The new French prime minister, Élisabeth Borne, has immediately come under pressure from environmentalists on the left who warned “hopes were low” that she would drastically cut France’s carbon emissions or move fast enough to address global heating, despite Emmanuel Macron’s election promise to make France a world-leader on the climate emergency.

Borne’s first comments after taking office were to promise to “act faster and stronger” to deal with climate challenges, after the newly re-elected centrist president, Macron, promised his prime minister special oversight powers to plan France’s transition to become “the first major nation to abandon gas, oil and coal.”

The Élysée is expected to announce a new French government in the coming days, which could include several ministers dedicated to “green planning”, after France has fallen behind in recent years on targets on tackling emissions and increasing renewables.

But Julien Bayou, head of the Green party, EELV, which has joined a leftwing alliance under the radical left’s Jean-Luc Mélenchon for the parliamentary elections next month, said: “Hopes are low.” He said the climate emergency would now be a key battleground for next month’s elections, in which the left is seeking to gain ground.

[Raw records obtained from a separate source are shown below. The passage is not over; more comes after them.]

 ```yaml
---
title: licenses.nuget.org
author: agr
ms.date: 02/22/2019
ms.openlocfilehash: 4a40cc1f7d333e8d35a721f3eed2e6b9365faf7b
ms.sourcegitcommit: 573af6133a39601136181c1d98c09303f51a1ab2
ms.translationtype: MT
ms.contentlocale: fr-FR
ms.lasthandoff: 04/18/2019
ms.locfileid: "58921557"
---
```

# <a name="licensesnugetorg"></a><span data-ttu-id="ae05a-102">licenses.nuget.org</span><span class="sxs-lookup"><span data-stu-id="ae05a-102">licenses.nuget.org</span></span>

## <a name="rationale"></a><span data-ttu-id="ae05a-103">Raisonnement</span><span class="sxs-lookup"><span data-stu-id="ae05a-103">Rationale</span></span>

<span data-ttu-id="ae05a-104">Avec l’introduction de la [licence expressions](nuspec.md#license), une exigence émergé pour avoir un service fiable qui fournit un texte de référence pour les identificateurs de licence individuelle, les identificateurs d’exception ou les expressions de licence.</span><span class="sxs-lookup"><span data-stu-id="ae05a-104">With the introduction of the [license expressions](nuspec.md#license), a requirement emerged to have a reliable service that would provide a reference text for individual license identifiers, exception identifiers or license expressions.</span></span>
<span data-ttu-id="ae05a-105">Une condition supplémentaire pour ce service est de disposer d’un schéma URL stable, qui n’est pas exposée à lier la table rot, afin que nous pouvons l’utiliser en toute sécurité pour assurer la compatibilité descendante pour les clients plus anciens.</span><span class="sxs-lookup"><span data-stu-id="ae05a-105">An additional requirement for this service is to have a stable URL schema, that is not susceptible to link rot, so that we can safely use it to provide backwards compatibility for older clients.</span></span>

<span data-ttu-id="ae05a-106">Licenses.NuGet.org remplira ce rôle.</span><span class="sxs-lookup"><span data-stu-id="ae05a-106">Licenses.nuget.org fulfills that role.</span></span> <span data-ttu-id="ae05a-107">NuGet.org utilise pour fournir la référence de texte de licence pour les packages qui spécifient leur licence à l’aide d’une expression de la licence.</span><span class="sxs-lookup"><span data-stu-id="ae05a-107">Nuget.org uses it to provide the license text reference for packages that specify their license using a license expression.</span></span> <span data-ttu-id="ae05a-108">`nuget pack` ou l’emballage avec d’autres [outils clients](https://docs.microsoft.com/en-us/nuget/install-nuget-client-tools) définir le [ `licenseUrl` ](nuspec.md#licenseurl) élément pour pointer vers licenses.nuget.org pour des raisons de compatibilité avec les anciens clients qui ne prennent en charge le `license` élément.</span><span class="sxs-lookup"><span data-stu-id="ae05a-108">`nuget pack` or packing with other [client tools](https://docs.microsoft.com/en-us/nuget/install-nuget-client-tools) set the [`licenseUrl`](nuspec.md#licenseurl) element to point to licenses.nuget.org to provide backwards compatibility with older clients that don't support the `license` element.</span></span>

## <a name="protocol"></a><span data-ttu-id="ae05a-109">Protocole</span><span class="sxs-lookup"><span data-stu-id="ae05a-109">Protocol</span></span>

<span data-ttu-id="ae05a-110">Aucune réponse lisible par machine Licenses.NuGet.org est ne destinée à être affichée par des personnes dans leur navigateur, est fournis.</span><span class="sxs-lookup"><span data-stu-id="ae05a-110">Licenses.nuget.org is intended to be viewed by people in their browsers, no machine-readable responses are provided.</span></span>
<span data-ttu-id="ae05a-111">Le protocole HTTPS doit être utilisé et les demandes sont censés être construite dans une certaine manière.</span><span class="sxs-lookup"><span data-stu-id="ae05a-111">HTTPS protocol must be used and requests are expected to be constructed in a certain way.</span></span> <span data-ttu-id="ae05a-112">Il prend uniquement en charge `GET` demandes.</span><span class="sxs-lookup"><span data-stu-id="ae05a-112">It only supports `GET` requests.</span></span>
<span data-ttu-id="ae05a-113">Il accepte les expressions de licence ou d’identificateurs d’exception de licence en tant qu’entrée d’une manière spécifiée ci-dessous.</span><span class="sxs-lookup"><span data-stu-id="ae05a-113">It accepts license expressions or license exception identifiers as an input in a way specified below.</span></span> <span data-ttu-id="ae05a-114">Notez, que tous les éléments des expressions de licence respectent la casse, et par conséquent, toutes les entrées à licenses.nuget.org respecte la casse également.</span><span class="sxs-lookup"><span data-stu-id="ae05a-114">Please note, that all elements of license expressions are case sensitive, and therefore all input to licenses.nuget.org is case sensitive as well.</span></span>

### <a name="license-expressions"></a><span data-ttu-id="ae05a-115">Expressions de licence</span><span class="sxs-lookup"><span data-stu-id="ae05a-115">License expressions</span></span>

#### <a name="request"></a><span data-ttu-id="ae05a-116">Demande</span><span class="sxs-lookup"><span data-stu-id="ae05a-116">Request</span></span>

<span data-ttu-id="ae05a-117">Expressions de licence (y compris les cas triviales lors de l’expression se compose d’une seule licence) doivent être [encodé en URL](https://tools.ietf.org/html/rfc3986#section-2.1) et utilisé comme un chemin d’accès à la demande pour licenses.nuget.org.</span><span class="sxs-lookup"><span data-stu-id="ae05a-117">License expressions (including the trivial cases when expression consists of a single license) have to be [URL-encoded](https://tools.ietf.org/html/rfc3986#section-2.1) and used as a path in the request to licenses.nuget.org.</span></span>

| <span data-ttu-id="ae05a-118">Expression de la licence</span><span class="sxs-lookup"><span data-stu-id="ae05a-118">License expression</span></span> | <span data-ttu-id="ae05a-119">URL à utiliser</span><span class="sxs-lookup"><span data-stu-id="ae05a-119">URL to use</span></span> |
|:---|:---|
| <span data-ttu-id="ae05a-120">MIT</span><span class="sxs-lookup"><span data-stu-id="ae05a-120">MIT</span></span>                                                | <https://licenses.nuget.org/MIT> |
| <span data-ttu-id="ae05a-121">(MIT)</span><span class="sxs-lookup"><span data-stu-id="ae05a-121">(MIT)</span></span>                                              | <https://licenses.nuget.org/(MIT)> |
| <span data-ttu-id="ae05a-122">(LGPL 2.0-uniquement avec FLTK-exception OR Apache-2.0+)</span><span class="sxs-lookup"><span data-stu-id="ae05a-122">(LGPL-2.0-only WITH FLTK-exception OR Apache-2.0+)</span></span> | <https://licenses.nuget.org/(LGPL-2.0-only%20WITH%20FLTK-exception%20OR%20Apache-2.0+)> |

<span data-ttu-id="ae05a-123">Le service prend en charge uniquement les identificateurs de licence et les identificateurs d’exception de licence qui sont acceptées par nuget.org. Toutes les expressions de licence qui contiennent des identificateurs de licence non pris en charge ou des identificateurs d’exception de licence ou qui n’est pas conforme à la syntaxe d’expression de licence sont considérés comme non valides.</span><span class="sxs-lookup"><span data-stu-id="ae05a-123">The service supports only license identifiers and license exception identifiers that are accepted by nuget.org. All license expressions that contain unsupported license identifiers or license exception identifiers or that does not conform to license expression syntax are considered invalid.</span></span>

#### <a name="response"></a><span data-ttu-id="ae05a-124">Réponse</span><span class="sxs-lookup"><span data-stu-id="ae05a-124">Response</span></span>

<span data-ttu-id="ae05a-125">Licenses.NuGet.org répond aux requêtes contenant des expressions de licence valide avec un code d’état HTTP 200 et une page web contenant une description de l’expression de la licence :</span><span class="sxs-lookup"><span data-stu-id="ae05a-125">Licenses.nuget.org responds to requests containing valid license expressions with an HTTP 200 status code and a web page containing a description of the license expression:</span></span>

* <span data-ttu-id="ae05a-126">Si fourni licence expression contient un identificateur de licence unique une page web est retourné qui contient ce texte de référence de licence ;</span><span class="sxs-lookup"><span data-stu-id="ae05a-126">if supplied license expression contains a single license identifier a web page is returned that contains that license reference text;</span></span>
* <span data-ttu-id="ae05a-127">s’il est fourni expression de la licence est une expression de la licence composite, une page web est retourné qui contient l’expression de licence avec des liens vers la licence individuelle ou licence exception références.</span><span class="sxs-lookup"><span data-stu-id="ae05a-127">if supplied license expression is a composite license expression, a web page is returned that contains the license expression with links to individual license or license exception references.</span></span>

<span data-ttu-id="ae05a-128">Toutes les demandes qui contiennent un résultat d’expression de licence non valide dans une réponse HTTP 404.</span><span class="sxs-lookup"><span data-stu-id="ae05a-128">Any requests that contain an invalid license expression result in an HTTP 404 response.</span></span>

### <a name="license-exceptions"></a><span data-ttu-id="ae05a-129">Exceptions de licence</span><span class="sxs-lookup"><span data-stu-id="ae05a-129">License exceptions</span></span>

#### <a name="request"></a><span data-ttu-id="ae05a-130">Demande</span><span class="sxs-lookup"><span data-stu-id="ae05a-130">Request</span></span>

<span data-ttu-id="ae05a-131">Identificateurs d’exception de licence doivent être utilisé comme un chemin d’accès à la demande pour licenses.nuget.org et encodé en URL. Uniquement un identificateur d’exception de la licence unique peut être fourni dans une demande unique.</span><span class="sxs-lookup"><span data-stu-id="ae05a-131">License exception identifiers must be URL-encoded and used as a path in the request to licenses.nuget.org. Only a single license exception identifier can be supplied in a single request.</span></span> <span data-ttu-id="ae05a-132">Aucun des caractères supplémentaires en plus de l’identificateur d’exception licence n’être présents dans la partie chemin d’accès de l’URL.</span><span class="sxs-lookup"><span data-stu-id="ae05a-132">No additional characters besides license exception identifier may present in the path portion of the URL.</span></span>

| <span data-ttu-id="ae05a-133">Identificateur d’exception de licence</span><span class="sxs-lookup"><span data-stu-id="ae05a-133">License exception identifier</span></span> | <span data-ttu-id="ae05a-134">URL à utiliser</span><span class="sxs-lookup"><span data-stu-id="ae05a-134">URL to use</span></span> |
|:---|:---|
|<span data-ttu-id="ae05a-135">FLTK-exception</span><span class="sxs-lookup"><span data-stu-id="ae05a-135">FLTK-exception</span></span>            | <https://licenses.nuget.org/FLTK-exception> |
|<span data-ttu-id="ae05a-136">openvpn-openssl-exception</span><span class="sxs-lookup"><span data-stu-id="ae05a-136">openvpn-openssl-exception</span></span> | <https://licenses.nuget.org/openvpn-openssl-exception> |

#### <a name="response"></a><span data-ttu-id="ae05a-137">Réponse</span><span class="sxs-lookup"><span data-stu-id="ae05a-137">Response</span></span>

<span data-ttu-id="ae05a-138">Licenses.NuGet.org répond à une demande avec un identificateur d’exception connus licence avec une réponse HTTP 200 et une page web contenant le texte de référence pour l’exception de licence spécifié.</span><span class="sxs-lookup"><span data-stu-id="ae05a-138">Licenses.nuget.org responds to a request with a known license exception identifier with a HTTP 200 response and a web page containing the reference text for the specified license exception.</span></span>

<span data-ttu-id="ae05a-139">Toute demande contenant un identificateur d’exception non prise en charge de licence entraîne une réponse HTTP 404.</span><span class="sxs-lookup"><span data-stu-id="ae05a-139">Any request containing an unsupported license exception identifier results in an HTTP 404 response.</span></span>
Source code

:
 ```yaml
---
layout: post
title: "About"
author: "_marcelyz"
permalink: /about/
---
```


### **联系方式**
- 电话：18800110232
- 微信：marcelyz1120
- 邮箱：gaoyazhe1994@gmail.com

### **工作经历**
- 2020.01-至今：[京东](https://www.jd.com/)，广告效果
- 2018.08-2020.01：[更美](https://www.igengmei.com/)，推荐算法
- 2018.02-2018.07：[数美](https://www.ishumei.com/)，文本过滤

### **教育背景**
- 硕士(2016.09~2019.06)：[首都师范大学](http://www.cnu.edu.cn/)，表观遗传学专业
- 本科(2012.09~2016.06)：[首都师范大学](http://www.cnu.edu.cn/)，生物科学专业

Bayou said Borne shared with others in government “the responsibility of five lost years for the environment” during Macron’s first term in office, arguing that not enough had been done on emissions or transport, nor to put in place the suggestions of the citizens’ assembly , which was randomly selected from civil society to advise on cutting carbon emissions.

Jean-François Julliard, head of Greenpeace in France, said it was urgent for Borne to set out clearly how she would “transform French society” so it wasted less energy and natural resources.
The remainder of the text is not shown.